会津若松商工会議所(福島県)漆器部会はこのほど、地域事業者や教育機関など向けに会津塗の器を無料でレンタルするサービスを開始した。同事業は、イベントなどで会津塗の器を使ってもらい、会津ならではの伝統的な食文化に触れる機会を増やしてもらおうというもので、子どもの食育などにも活用できる。漆器産業の市場規模が縮小傾向にある中、食との結び付きが深い業界に働きかけ、需要の掘り起こしにつなげる狙いもある。
レンタルされる漆器は、おわん42個、手塩皿40枚、大皿9枚。レンタルは一つから可能で、期間は1日~長期にわたるまで可能だ。
きっかけとなったのは、会津の地場産業である漆器部会と醸造・食品製造部会の連携による新商品開発等研究事業。2024年3月に行った市内のこども園でのみそ仕込み体感芋煮会に会津塗のおわんなどを提供したことだ。

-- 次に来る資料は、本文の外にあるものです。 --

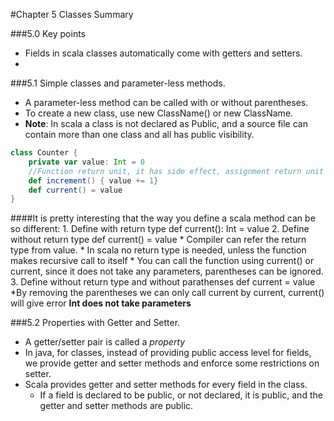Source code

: #Chapter 5 Classes Summary

###5.0 Key points
* Fields in scala classes automatically come with getters and setters.
* 

###5.1 Simple classes and parameter-less methods.
* A parameter-less method can be called with or without parentheses. 
* To create a new class, use new ClassName() or new ClassName.
* **Note**: In scala a class is not declared as Public, and a source file can contain more than one class and all has public visibility.
```scala
class Counter {
    private var value: Int = 0
    //Function return unit, it has side effect, assignment return unit
    def increment() { value += 1}
    def current() = value
}
```

####It is pretty interesting that the way you define a scala method can be so different:
    1. Define with return type def current(): Int = value
    2. Define without return type def current() = value 
        * Compiler can refer the return type from value. 
        * In scala no return type is needed, unless the function makes recursive call to itself
        * You can call the function using current() or current, since it does not take any parameters, parentheses can be ignored.
    3. Define without return type and without parathenses def current = value
        *By removing the parentheses we can only call current by current, current() will give error **Int does not take parameters**
        
###5.2 Properties with Getter and Setter.
* A getter/setter pair is called a _property_
* In java, for classes, instead of providing public access level for fields, we provide getter and setter methods and enforce some restrictions on setter.
* Scala provides getter and setter methods for every field in the class. 
  * If a field is declared to be public, or not declared, it is public, and the getter and setter methods are public.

こども園の芋煮会では器に園児たち自身が仕込んだみそや野菜を使った料理を盛り付けて親子で楽しんだ。その際に、漆器部会の会員事業者から会津塗の歴史について説明したところ、参加者から「会津塗の温もりと故郷の食文化の良さを感じるきっかけになった」という感想が寄せられた。
同所は会津塗をこども園のほか、団体の料理教室などにも貸し出しており、今後は飲食店にも貸し出せればと考えている。申込みが多くなった場合、漆器を増やすことも検討している。 同所担当者は「会津塗を実際に使用し魅力や特徴を知ってもらい、販売促進につなげたい」と話している。